Flowchart of convolutional neural network training

Table 1 Accuracy and calculation time of test waveform image with different pixel size

Table 2 shows the identification accuracy of the waveform image classifier for the test set obtained using the process described above. The identification accuracy was greater than 95% for NEs and blasting events and was 73.68% for collapses. Among the nine misidentified collapse events, eight were misidentified as blasting events, and among these eight events, the waveform records from some stations were identified as collapses. Taking the collapse event shown in Fig. 3 as an example, (b) and (c) were identified as collapse events, and the rest were identified as blasting; therefore, the event was identified as a blasting. The event needs to be further analyzed to distinguish the collapse from the blasting events.

Table 2 Identification accuracy of the events between 2020 and 2022 using waveform image classifier
Fig. 3
figure 3

Vertical component of ML1.7 collapse in Sishui County, Jining City, Shandong Province

The main frequency and bandwidth of 1578 blasting events and 193 collapse events were calculated.
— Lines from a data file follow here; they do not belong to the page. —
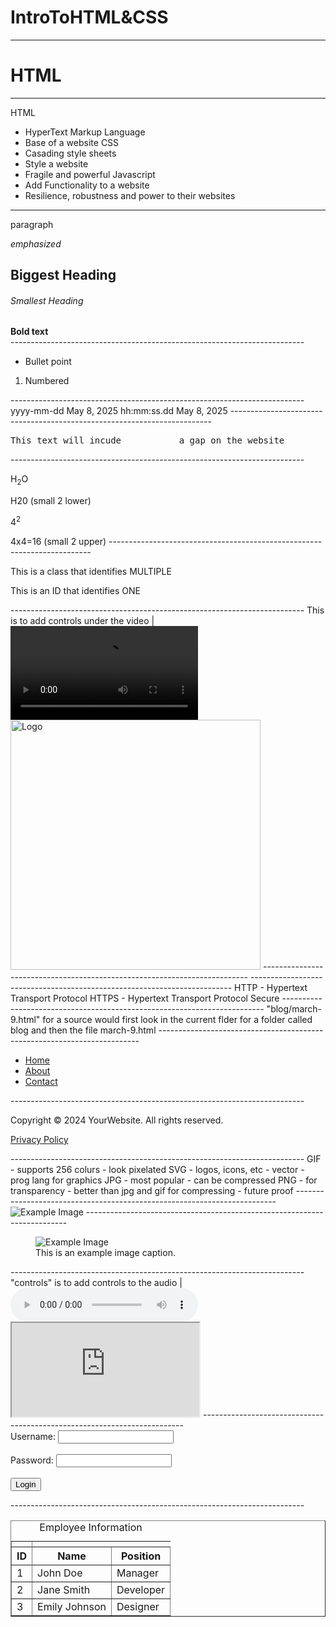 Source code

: # IntroToHTML&CSS
-------------------------------------------------------------------------
# HTML
-------------------------------------------------------------------------
HTML 
- HyperText Markup Language
- Base of a website
CSS
- Casading style sheets
- Style a website
- Fragile and powerful
Javascript
- Add Functionality to a website
- Resilience, robustness and power to their websites
-------------------------------------------------------------------------
<article>
  <p>paragraph</p>
  <em>emphasized</em>
  <h1>Biggest Heading</h1>
  <h6>Smallest Heading</h6>
  <strong>Bold text</strong>
</article>
-------------------------------------------------------------------------
<ul>
  <li>Bullet point</li>
</ul>

<ol>
  <li>Numbered</li>
</ol>
-------------------------------------------------------------------------
                yyyy-mm-dd
<time datetime="2025-05-08">May 8, 2025</time>
                hh:mm:ss.dd
<time datetime="14:15:28.5">May 8, 2025</time>
-------------------------------------------------------------------------
<pre>This text will incude           a gap on the website</pre>
-------------------------------------------------------------------------
<p>H<sub>2</sub>O</p> H20 (small 2 lower)
<p>4<sup>2</sup></p> 4x4=16 (small 2 upper)
-------------------------------------------------------------------------
<p class = "CLASS">This is a class that identifies MULTIPLE</p>
<p id = "ID">This is an ID that identifies ONE</p>
<!-- This is a HTML comment -->
-------------------------------------------------------------------------
      This is to add controls under the video
            |
<video controls> 
  <source src="VideoSource.mp4">
</video>

<img src = "ImageSource.jpg" alt="Logo" width="400" height="400">
--------------------------------------------------------------------------
<!DOCTYPE html>
<html lang="en">
<head>   <!-- The head contains metadata, every website consists of this format -->
    <meta charset="UTF-8">
    <meta name="viewport" content="width=device-width, initial-scale=1.0">
    <title>Document</title>
</head>
<body>
    <!-- This is the body which contains most info of the website -->
</body>
</html>
-------------------------------------------------------------------------
HTTP
- Hypertext Transport Protocol
HTTPS 
- Hypertext Transport Protocol Secure
-------------------------------------------------------------------------
"blog/march-9.html" for a source would first look in the current flder for a folder called blog and then the file march-9.html
-------------------------------------------------------------------------
<nav> <!-- This is a simple example of a nav bar using only HTML-->
    <ul>
        <li><a href="#home">Home</a></li>
        <li><a href="#about">About</a></li>
        <li><a href="#contact">Contact</a></li>
    </ul>
</nav>
-------------------------------------------------------------------------
<footer> <!-- This is a simple example of a footer using only HTML-->
    <p>Copyright © 2024 YourWebsite. All rights reserved.</p>
    <p><a href="#privacy-policy">Privacy Policy</a></p>
</footer>
-------------------------------------------------------------------------
GIF
- supports 256 colurs
- look pixelated
SVG
- logos, icons, etc
- vector 
- prog lang for graphics
JPG
- most popular
- can be compressed
PNG
- for transparency
- better than jpg and gif for compressing
- future proof
-------------------------------------------------------------------------
<!-- srcset is used to choose whoch image to display depending on the user's device resolution (2x, 3x, 4x, 1.5x) -->
<img src="example.jpg" 
     srcset="example@2x.jpg 2x, 
             example@4x.jpg 4x"
     alt="Example Image">
-------------------------------------------------------------------------
<!-- This is used to create a caption for an image, not both figure and figcaption elements were used -->
<figure>
    <img src="example.jpg" alt="Example Image">
    <figcaption>This is an example image caption.</figcaption>
</figure>
-------------------------------------------------------------------------
  "controls" is to add controls to the audio
          |
<audio controls src = "audio.mp3"></audio>

<iframe src="https://www.example.com"></iframe>
-------------------------------------------------------------------------
<!--example of a login form-->

<!-- method = get is for javascript to add the functionality
label is the text next to the textbox
input is the textbox which needs a type, id, name and a "required" tag for validation
placeholder is used to add an example to the textbox -->

<form action = "eg.html" method="get">
    <label for="username">Username:</label> 
    <input type="text" id="username" name="username" required><br><br>
    <label for="password">Password:</label>
    <input type="password" id="password" name="password" required><br><br>
    <input type="submit" value="Login">
</form>
-------------------------------------------------------------------------
<!-- This is an example of a table
th = table head
tr = table row
td = table data
-->
<table border="1">
    <caption>Employee Information</caption>
    <th>
        <tr>
            <th>ID</th>
            <th>Name</th>
            <th>Position</th>
        </tr>
    </th>
    <tr>
         <td>1</td>
         <td>John Doe</td>
         <td>Manager</td>
    </tr>
        <tr>
          <td>2</td>
          <td>Jane Smith</td>
          <td>Developer</td>
        </tr>
        <tr>
          <td>3</td>
          <td>Emily Johnson</td>
          <td>Designer</td>
        </tr>
</table>
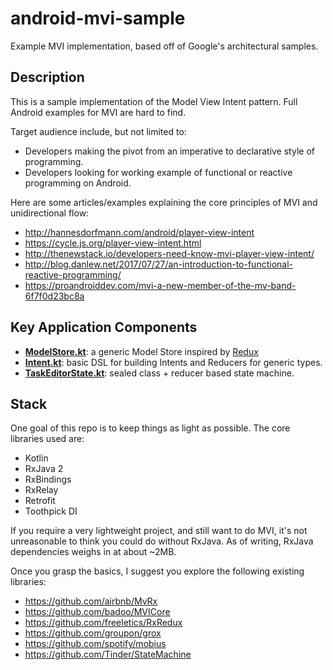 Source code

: # android-mvi-sample
Example MVI implementation, based off of Google's architectural samples.

## Description

This is a sample implementation of the Model View Intent pattern. Full Android examples for MVI are hard to find. 

Target audience include, but not limited to:

- Developers making the pivot from an imperative to declarative style of programming.
- Developers looking for working example of functional or reactive programming on Android.

Here are some articles/examples explaining the core principles of MVI and unidirectional flow:

- http://hannesdorfmann.com/android/player-view-intent
- https://cycle.js.org/player-view-intent.html
- http://thenewstack.io/developers-need-know-mvi-player-view-intent/
- http://blog.danlew.net/2017/07/27/an-introduction-to-functional-reactive-programming/
- https://proandroiddev.com/mvi-a-new-member-of-the-mv-band-6f7f0d23bc8a
    
## Key Application Components

- **[ModelStore.kt](https://github.com/kanawish/android-mvi-sample/blob/master/app/src/main/java/com/kanawish/sample/mvi/model/ModelStore.kt)**: a generic Model Store inspired by [Redux](https://redux.js.org/)  
- **[Intent.kt](https://github.com/kanawish/android-mvi-sample/blob/master/app/src/main/java/com/kanawish/sample/mvi/intent/Intent.kt)**: basic DSL for building Intents and Reducers for generic types.
- **[TaskEditorState.kt](https://github.com/kanawish/android-mvi-sample/blob/master/app/src/main/java/com/kanawish/sample/mvi/model/TaskEditorState.kt)**: sealed class + reducer based state machine. 

## Stack

One goal of this repo is to keep things as light as possible. The core libraries used are:

- Kotlin
- RxJava 2
- RxBindings
- RxRelay
- Retrofit
- Toothpick DI

If you require a very lightweight project, and still want to do MVI, it's not unreasonable to think you could do without RxJava. As of writing, RxJava dependencies weighs in at about ~2MB.

Once you grasp the basics, I suggest you explore the following existing libraries: 

- https://github.com/airbnb/MvRx
- https://github.com/badoo/MVICore
- https://github.com/freeletics/RxRedux
- https://github.com/groupon/grox
- https://github.com/spotify/mobius
- https://github.com/Tinder/StateMachine

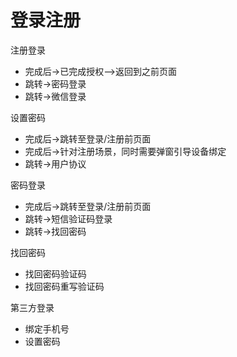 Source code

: # 登录注册

注册登录

- 完成后->已完成授权-->返回到之前页面
- 跳转->密码登录
- 跳转->微信登录

设置密码

- 完成后->跳转至登录/注册前页面
- 完成后->针对注册场景，同时需要弹窗引导设备绑定
- 跳转->用户协议

密码登录

- 完成后->跳转至登录/注册前页面
- 跳转->短信验证码登录
- 跳转->找回密码

找回密码

- 找回密码验证码
- 找回密码重写验证码

第三方登录

- 绑定手机号
- 设置密码
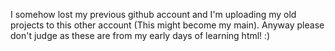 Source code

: I somehow lost my previous github account and I'm uploading my old projects to this other account (This might become my main). Anyway please don't judge as these are from my early days of learning html! :)
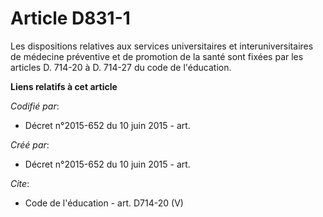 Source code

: # Article D831-1

Les dispositions relatives aux services universitaires et interuniversitaires de médecine préventive et de promotion de la
santé sont fixées par les articles D. 714-20 à D. 714-27 du code de l'éducation.

**Liens relatifs à cet article**

_Codifié par_:

  - Décret n°2015-652 du 10 juin 2015 - art.

_Créé par_:

  - Décret n°2015-652 du 10 juin 2015 - art.

_Cite_:

  - Code de l'éducation - art. D714-20 (V)

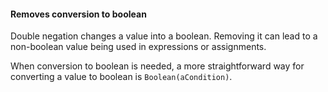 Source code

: #### Removes conversion to boolean
Double negation changes a value into a boolean. Removing it can lead to a non-boolean value being used in expressions or assignments.

When conversion to boolean is needed, a more straightforward way for converting a value to boolean is `Boolean(aCondition)`. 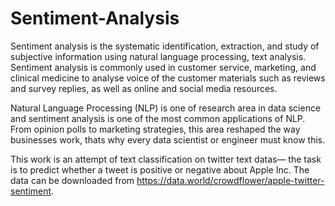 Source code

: # Sentiment-Analysis
Sentiment analysis is the systematic identification, extraction, and study of subjective information using natural language processing, text analysis. Sentiment analysis is commonly used in customer service, marketing, and clinical medicine to analyse voice of the customer materials such as reviews and survey replies, as well as online and social media resources.

Natural Language Processing (NLP) is one of research area in data science and sentiment analysis is one of the most common applications of NLP. From opinion polls to marketing strategies, this area reshaped the way businesses work, thats why every data scientist or engineer must know this. 

This work is an attempt of text classification on twitter text datas— the task is to predict whether a tweet is positive or negative about Apple Inc. The data can be downloaded from https://data.world/crowdflower/apple-twitter-sentiment.
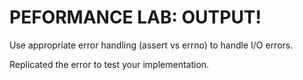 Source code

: # PEFORMANCE LAB: OUTPUT!

Use appropriate error handling (assert vs errno) to handle I/O errors.

Replicated the error to test your implementation. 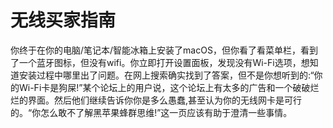 # 无线买家指南

你终于在你的电脑/笔记本/智能冰箱上安装了macOS，但你看了看菜单栏，看到了一个蓝牙图标，但没有wifi。你立即打开设置面板，发现没有Wi-Fi选项，想知道安装过程中哪里出了问题。在网上搜索确实找到了答案，但不是你想听到的:“你的Wi-Fi卡是狗屎!”某个论坛上的用户说，这个论坛上有太多的广告和一个破破烂烂的界面。然后他们继续告诉你你是多么愚蠢,甚至认为你的无线网卡是可行的。“你怎么敢不了解黑苹果蜂群思维!”这一页应该有助于澄清一些事情。
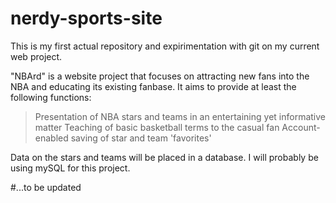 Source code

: # nerdy-sports-site
This is my first actual repository and expirimentation with git on my current web project.

"NBArd" is a website project that focuses on attracting new fans into the NBA and educating its existing fanbase. It aims to
provide at least the following functions:

>Presentation of NBA stars and teams in an entertaining yet informative matter
>Teaching of basic basketball terms to the casual fan
>Account-enabled saving of star and team 'favorites'

Data on the stars and teams will be placed in a database. I will probably be using mySQL for this project.

#...to be updated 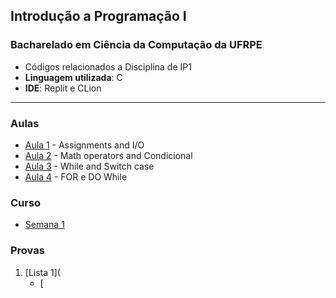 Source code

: ## Introdução a Programação I 
### Bacharelado em Ciência da Computação da UFRPE

- Códigos relacionados a Disciplina de IP1
- **Linguagem utilizada**: C
- **IDE**: Replit e CLion

---
### Aulas

- [Aula 1](DC/Aula_1.c) - Assignments and I/O
- [Aula 2](DC/Aula_2.c) - Math operators and Condicional
- [Aula 3](DC/Aula_3.c) - While and Switch case
- [Aula 4](DC/Aula_4.c) - FOR e DO While

### Curso

- [Semana 1](Classroom/Semana_1.c)

### Provas

1. [Lista 1](
     - [
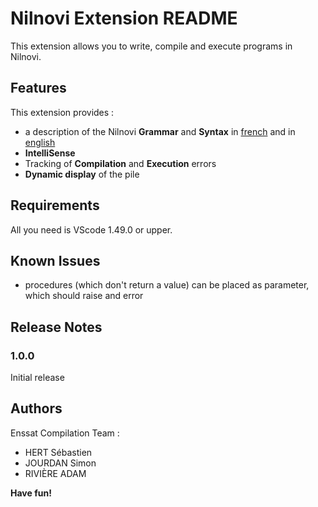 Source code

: # **Nilnovi Extension README**

This extension allows you to write, compile and execute programs in Nilnovi.

## **Features**

This extension provides :
- a description of the Nilnovi **Grammar** and **Syntax** in [french](./doc/Nilnovi-Documentation-Fr.MD) and in [english](./doc/Nilnovi-Documentation.MD)
- **IntelliSense**
- Tracking of **Compilation** and **Execution** errors
- **Dynamic display** of the pile

## **Requirements**

All you need is VScode 1.49.0 or upper.

## **Known Issues**

- procedures (which don't return a value) can be placed as parameter, which should raise and error

## **Release Notes**

### **1.0.0**

Initial release


## **Authors**

Enssat Compilation Team :
- HERT Sébastien
- JOURDAN Simon
- RIVIÈRE ADAM

**Have fun!**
Figure 4 shows the resulting statistics, where the main frequency and bandwidth of most blasting events are larger than those of the collapse events. The T–FS of the blasting and collapse events were calculated separately. Figure 5 shows obvious characteristic differences in the time–frequency domain between a blasting and collapse, i.e., a blasting has a wider bandwidth and a higher main frequency than a collapse.

Fig. 4
figure 4

Spectral feature of blasting and collapse (193 blasting events were selected form 1578 blasting events randomly)

Fig. 5
figure 5

Comparison of time–frequency amplitude spectrum between blasting (ac) and collapse (df) of different epicentral distance

The spectral feature is the overall frequency distribution of the seismic waveform, and the T–FS reflects the variation in the frequency at different time and the variation in the frequency component at the same time. Using the bandwidth and main frequency to identify blasting and collapse, we need to specify the threshold, and different threshold will lead to different classification results, with a certain degree of subjectivity. The T–FS contains time–frequency domain information such as frequency band width, main frequency, and seismic wave energy distribution feature, which has higher accuracy and more stable results, which is convenient for generalization to seismic event identification in different regions.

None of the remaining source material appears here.